Capital investment and the expansion of transport and telecom infrastructure also constitute major factors behind the market growth; overall, those factors reflect the global GDP growth.

The telecommunications market uses a wide range of wire and cable products. With the active development of the electronic devices market, continuous improvement of the existing telecommunication infrastructure is required, including within the framework of modernization, which will contribute to the growth of the insulated wire and cable market.

The development of the 5G and other wireless networks, on the one hand, requires less data cable systems, but on the other hand, it needs more power supply cable systems for base stations. Moreover, the growth of demand for data centers amid the penetration of big data and machine learning to major business sectors shapes the demand for both data and power cable systems. Thus, insulated cables for a voltage under 80 V feature as the most imported category of cables in the world, with imports amounting to 4M tonnes in 2019, which equated to $26B.

Overall, imports of insulated wire and cable amounted to 9.6M tonnes in 2019. In value terms, wire and cable imports shrank to $112.5B (IndexBox estimates) in 2019. In value terms, the U.S. ($20.8B), Germany ($10.5B) and Japan ($7.5B) appeared to be the countries with the highest levels of imports in 2019, together accounting for 34% of global imports. These countries were followed by China, Mexico, France, the UK, Hong Kong SAR, Spain, Canada, South Korea, the Czech Republic and the Netherlands, which together accounted for a further 30%.

Until 2020, the global economy has been developing steadily for five years, although at a slower pace than in the previous decade. The slowdown in global economic growth was caused by increased political uncertainty in the world and trade wars between the United States and China. According to the World Bank outlook from January 2020, the global economy was expected to pick up the growth momentum and increase from +2.5% to +2.7% per year in the medium term.
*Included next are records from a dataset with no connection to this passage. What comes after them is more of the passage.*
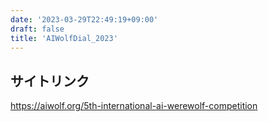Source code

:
 ```yaml
---
date: '2023-03-29T22:49:19+09:00'
draft: false
title: 'AIWolfDial_2023'
---
```


## サイトリンク
https://aiwolf.org/5th-international-ai-werewolf-competition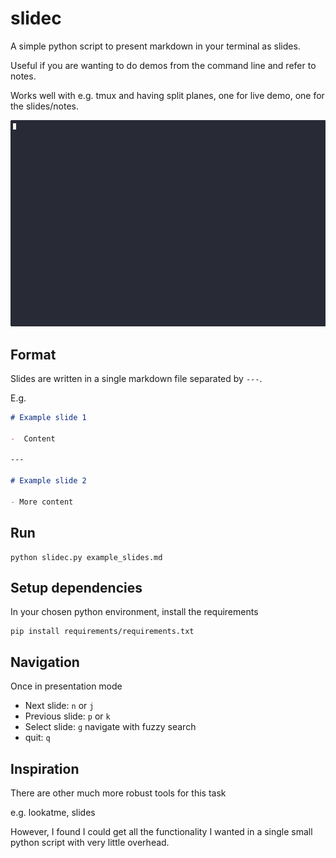 # slidec

A simple python script to present markdown in your terminal as slides.

Useful if you are wanting to do demos from the command line and refer to notes.

Works well with e.g. tmux and having split planes, one for live demo, one for the 
slides/notes.


<img src="assets/demo.gif">

## Format

Slides are written in a single markdown file separated by `---`.

E.g.

```markdown
# Example slide 1

-  Content 

--- 

# Example slide 2

- More content

```

## Run 
```terminal
python slidec.py example_slides.md
```

## Setup dependencies

In your chosen python environment, install the requirements
```terminal
pip install requirements/requirements.txt
```

## Navigation
Once in presentation mode

- Next slide: `n` or `j`
- Previous slide: `p` or `k`
- Select slide: `g` navigate with fuzzy search 
- quit: `q`

## Inspiration

There are other much more robust tools for this task

e.g. lookatme, slides

However, I found I could get all the functionality I wanted in a single small python
script with very little overhead.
In early 2020, however, the global economy entered a period of the crisis caused by the outbreak of the COVID-19 pandemic. In order to battle the spread of the virus, most countries in the world implemented quarantine measures that put on halt production and transport activity.
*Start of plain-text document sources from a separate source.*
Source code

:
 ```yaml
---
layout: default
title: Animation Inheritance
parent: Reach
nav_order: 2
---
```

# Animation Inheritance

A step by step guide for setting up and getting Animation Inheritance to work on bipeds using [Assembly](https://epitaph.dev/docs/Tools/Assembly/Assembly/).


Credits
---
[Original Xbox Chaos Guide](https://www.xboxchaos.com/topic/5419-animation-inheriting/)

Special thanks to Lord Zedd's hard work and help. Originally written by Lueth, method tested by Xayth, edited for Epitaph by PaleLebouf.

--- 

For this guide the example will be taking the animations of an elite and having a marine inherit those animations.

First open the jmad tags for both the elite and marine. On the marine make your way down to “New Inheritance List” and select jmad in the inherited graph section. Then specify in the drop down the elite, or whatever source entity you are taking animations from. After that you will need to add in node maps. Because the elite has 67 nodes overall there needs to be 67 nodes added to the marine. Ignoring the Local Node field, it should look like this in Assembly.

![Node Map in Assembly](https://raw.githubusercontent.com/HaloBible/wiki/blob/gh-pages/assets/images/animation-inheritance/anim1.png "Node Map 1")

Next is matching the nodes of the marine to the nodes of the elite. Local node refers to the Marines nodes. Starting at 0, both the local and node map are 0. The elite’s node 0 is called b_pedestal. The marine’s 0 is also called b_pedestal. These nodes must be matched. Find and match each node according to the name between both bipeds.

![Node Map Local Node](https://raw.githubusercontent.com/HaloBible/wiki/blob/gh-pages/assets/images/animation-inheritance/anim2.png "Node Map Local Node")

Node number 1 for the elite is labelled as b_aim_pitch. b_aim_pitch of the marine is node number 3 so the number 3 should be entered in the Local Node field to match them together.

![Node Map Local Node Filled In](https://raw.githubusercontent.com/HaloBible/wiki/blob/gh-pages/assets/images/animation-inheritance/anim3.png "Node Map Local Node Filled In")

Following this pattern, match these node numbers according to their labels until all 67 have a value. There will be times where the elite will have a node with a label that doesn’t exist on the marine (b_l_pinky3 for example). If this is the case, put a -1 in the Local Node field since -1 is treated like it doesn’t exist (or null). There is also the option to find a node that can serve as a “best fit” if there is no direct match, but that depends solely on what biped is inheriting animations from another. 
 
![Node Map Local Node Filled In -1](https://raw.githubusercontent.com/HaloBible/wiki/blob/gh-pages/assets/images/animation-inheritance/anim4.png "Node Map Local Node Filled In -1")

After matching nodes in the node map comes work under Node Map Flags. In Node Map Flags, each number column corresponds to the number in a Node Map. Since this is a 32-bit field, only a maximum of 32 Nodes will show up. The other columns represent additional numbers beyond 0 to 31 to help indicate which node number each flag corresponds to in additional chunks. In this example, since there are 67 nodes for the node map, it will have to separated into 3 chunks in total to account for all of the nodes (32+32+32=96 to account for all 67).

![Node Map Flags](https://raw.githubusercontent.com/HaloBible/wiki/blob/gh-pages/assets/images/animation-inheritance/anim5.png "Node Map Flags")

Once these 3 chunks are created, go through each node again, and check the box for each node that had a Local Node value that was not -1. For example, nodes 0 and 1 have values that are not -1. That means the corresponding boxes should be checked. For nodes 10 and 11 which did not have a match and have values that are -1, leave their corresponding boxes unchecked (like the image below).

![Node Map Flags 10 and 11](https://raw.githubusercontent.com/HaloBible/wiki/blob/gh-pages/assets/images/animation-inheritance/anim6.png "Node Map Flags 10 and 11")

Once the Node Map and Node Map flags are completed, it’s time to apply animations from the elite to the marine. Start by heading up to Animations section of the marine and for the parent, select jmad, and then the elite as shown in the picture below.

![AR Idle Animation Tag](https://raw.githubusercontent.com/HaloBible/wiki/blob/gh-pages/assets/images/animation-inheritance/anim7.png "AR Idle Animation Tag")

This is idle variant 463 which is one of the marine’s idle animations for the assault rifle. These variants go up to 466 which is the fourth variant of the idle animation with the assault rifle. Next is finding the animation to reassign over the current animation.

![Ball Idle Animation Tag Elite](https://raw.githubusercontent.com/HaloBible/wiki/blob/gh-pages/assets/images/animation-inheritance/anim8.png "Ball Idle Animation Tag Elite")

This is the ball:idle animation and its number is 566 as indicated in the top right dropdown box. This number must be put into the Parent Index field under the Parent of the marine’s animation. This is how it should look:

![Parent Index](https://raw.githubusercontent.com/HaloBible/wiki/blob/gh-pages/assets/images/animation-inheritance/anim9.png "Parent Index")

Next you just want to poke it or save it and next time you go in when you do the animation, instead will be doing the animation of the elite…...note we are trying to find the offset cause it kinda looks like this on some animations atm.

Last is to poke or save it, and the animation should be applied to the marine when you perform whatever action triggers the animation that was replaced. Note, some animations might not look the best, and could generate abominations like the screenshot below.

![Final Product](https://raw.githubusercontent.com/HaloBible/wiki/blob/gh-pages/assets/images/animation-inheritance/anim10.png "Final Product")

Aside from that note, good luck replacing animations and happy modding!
The combination of those factors disrupts economic growth heavily throughout the world. According to World Bank forecasts, despite the gradual relaxing of restrictive measures and unprecedented government support in countries that faced the pandemic in early 2020, the annual decline of global GDP could amount to -5.2%, which is the deepest global recession being seen over the past eight decades.

Both the construction and industrial sectors have proven vulnerable to the pandemic. Thus, the above economic prerequisites will have the most negative impact on the expansion of new residential and non-residential construction projects, thereby hampering the demand for electricity and electrical networks.
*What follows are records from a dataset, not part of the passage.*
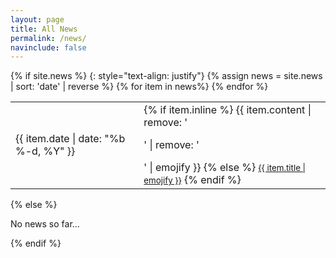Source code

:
 ```yaml
---
layout: page
title: All News
permalink: /news/
navinclude: false
---
```

<div class="allnews">
  {% if site.news %}
    <table>
    {: style="text-align: justify"}
    {% assign news = site.news | sort: 'date' | reverse %}
    {% for item in news%}
      <tr>
        <td class="date">{{ item.date | date: "%b %-d, %Y" }}</td>
        <td class="announcement">
          {% if item.inline %}
            {{ item.content | remove: '<p>' | remove: '</p>' | emojify }}
          {% else %}
            <a class="news-title" href="{{ item.url | prepend: site.baseurl }}"><small>{{ item.title | emojify }}</small></a>
          {% endif %}
        </td>
      </tr>
    {% endfor %}
    </table>
  {% else %}
    <p>No news so far...</p>
  {% endif %}
</div>
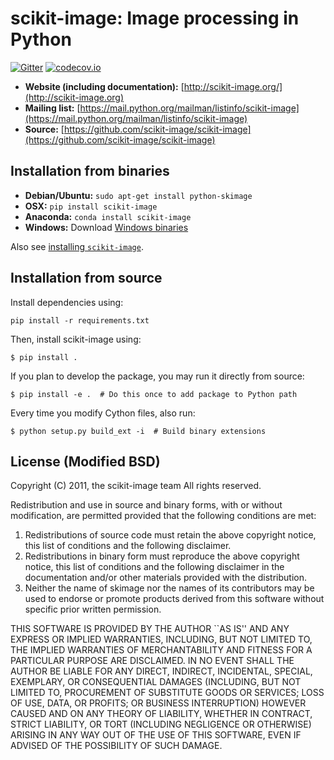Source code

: # scikit-image: Image processing in Python

[![Gitter](https://badges.gitter.im/Join%20Chat.svg)](https://gitter.im/scikit-image/scikit-image?utm_source=badge&utm_medium=badge&utm_campaign=pr-badge)
[![codecov.io](https://codecov.io/github/scikit-image/scikit-image/coverage.svg?branch=master)](https://codecov.io/github/scikit-image/scikit-image?branch=master)

- **Website (including documentation):** [http://scikit-image.org/](http://scikit-image.org)
- **Mailing list:** [https://mail.python.org/mailman/listinfo/scikit-image](https://mail.python.org/mailman/listinfo/scikit-image)
- **Source:** [https://github.com/scikit-image/scikit-image](https://github.com/scikit-image/scikit-image)

## Installation from binaries

- **Debian/Ubuntu:** ``sudo apt-get install python-skimage``
- **OSX:** ``pip install scikit-image``
- **Anaconda:** ``conda install scikit-image``
- **Windows:** Download [Windows binaries](http://www.lfd.uci.edu/~gohlke/pythonlibs/#scikits.image)

Also see [installing ``scikit-image``](INSTALL.rst).

## Installation from source

Install dependencies using:

```
pip install -r requirements.txt
```

Then, install scikit-image using:

```
$ pip install .
```

If you plan to develop the package, you may run it directly from source:

```
$ pip install -e .  # Do this once to add package to Python path
```

Every time you modify Cython files, also run:

```
$ python setup.py build_ext -i  # Build binary extensions
```

## License (Modified BSD)

Copyright (C) 2011, the scikit-image team
All rights reserved.

Redistribution and use in source and binary forms, with or without
modification, are permitted provided that the following conditions are
met:

 1. Redistributions of source code must retain the above copyright
    notice, this list of conditions and the following disclaimer.
 2. Redistributions in binary form must reproduce the above copyright
    notice, this list of conditions and the following disclaimer in
    the documentation and/or other materials provided with the
    distribution.
 3. Neither the name of skimage nor the names of its contributors may be
    used to endorse or promote products derived from this software without
    specific prior written permission.

THIS SOFTWARE IS PROVIDED BY THE AUTHOR ``AS IS'' AND ANY EXPRESS OR
IMPLIED WARRANTIES, INCLUDING, BUT NOT LIMITED TO, THE IMPLIED
WARRANTIES OF MERCHANTABILITY AND FITNESS FOR A PARTICULAR PURPOSE ARE
DISCLAIMED. IN NO EVENT SHALL THE AUTHOR BE LIABLE FOR ANY DIRECT,
INDIRECT, INCIDENTAL, SPECIAL, EXEMPLARY, OR CONSEQUENTIAL DAMAGES
(INCLUDING, BUT NOT LIMITED TO, PROCUREMENT OF SUBSTITUTE GOODS OR
SERVICES; LOSS OF USE, DATA, OR PROFITS; OR BUSINESS INTERRUPTION)
HOWEVER CAUSED AND ON ANY THEORY OF LIABILITY, WHETHER IN CONTRACT,
STRICT LIABILITY, OR TORT (INCLUDING NEGLIGENCE OR OTHERWISE) ARISING
IN ANY WAY OUT OF THE USE OF THIS SOFTWARE, EVEN IF ADVISED OF THE
POSSIBILITY OF SUCH DAMAGE.

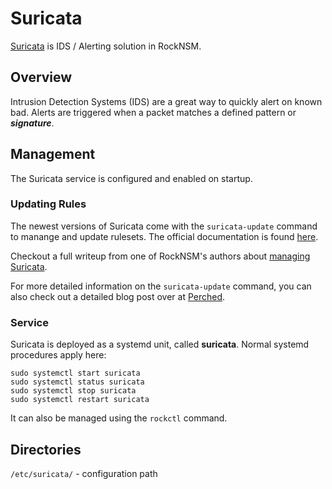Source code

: # Suricata

[Suricata](https://suricata-ids.org/) is IDS / Alerting solution in RockNSM.


## Overview

Intrusion Detection Systems (IDS) are a great way to quickly alert on known bad.
Alerts are triggered when a packet matches a defined pattern or _**signature**_.


## Management

The Suricata service is configured and enabled on startup.

### Updating Rules

The newest versions of Suricata come with the `suricata-update` command to
manange and update rulesets. The official documentation is found
[here](https://suricata.readthedocs.io/en/suricata-4.1.2/rule-management/suricata-update.html).  

Checkout a full writeup from one of RockNSM's authors about [managing Suricata](https://blog.perched.io/managing-suricata-on-rocknsm-2-3-6a9f8fe4d5f0).

For more detailed information on the `suricata-update` command, you can also check out a detailed blog post over at [Perched](https://blog.perched.io/managing-suricata-on-rocknsm-2-3-6a9f8fe4d5f0).

### Service

Suricata is deployed as a systemd unit, called **suricata**. Normal systemd
procedures apply here:

```
sudo systemctl start suricata
sudo systemctl status suricata
sudo systemctl stop suricata
sudo systemctl restart suricata
```

It can also be managed using the `rockctl` command.


## Directories

`/etc/suricata/` - configuration path
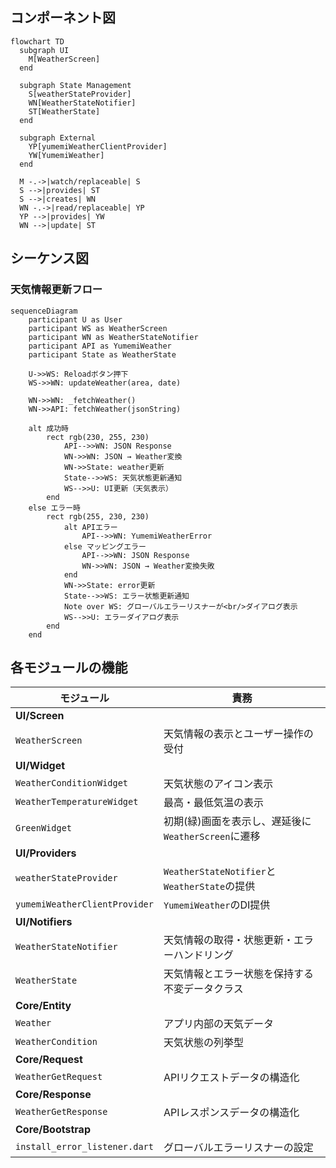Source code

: ## コンポーネント図
```mermaid
flowchart TD
  subgraph UI
    M[WeatherScreen]
  end

  subgraph State Management
    S[weatherStateProvider]
    WN[WeatherStateNotifier]
    ST[WeatherState]
  end

  subgraph External
    YP[yumemiWeatherClientProvider]
    YW[YumemiWeather]
  end

  M -.->|watch/replaceable| S
  S -->|provides| ST
  S -->|creates| WN
  WN -.->|read/replaceable| YP
  YP -->|provides| YW
  WN -->|update| ST

```

## シーケンス図

### 天気情報更新フロー
```mermaid
sequenceDiagram
    participant U as User
    participant WS as WeatherScreen
    participant WN as WeatherStateNotifier
    participant API as YumemiWeather
    participant State as WeatherState

    U->>WS: Reloadボタン押下
    WS->>WN: updateWeather(area, date)
    
    WN->>WN: _fetchWeather()
    WN->>API: fetchWeather(jsonString)
    
    alt 成功時
        rect rgb(230, 255, 230)
            API-->>WN: JSON Response
            WN->>WN: JSON → Weather変換
            WN->>State: weather更新
            State-->>WS: 天気状態更新通知
            WS-->>U: UI更新（天気表示）
        end
    else エラー時
        rect rgb(255, 230, 230)
            alt APIエラー
                API-->>WN: YumemiWeatherError
            else マッピングエラー
                API-->>WN: JSON Response
                WN->>WN: JSON → Weather変換失敗
            end
            WN->>State: error更新
            State-->>WS: エラー状態更新通知
            Note over WS: グローバルエラーリスナーが<br/>ダイアログ表示
            WS-->>U: エラーダイアログ表示
        end
    end
```

## 各モジュールの機能

| モジュール | 責務 |
|---|---|
| **UI/Screen** |
| `WeatherScreen` | 天気情報の表示とユーザー操作の受付 |
| **UI/Widget** |
| `WeatherConditionWidget` | 天気状態のアイコン表示 |
| `WeatherTemperatureWidget` | 最高・最低気温の表示 |
| `GreenWidget` | 初期(緑)画面を表示し、遅延後に`WeatherScreen`に遷移|
| **UI/Providers** |
| `weatherStateProvider` | `WeatherStateNotifier`と`WeatherState`の提供 |
| `yumemiWeatherClientProvider` | `YumemiWeather`のDI提供 |
| **UI/Notifiers** |
| `WeatherStateNotifier` | 天気情報の取得・状態更新・エラーハンドリング |
| `WeatherState` | 天気情報とエラー状態を保持する不変データクラス |
| **Core/Entity** |
| `Weather` | アプリ内部の天気データ |
| `WeatherCondition` | 天気状態の列挙型 |
| **Core/Request** |
| `WeatherGetRequest` | APIリクエストデータの構造化 |
| **Core/Response** |
| `WeatherGetResponse` | APIレスポンスデータの構造化 |
| **Core/Bootstrap** |
| `install_error_listener.dart` | グローバルエラーリスナーの設定 |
Due to quarantine measures, construction projects were paused, and the drop in incomes of the population makes mortgage loans less affordable. In addition, the reduced capital investment may lead to the postponement of plans for the building of new infrastructural and industrial facilities.

Moreover, the disruption of established international supply chains between insulated wire and cable producers and consumers due to asynchronous quarantine measures and restricted transport activity also hampers the market growth.

Taking into account the above, it is expected that in 2020, global consumption of insulated wire and cable should decline slightly against 2019. In the medium term, as the global economy recovers from the effects of the pandemic, the market is expected to grow gradually. Overall, market performance is forecast to pursue a slightly upward trend over the next decade, expanding with an anticipated CAGR of +0.3% for the period from 2019 to 2030, which is projected to bring the market volume to 24M tonnes by the end of 2030.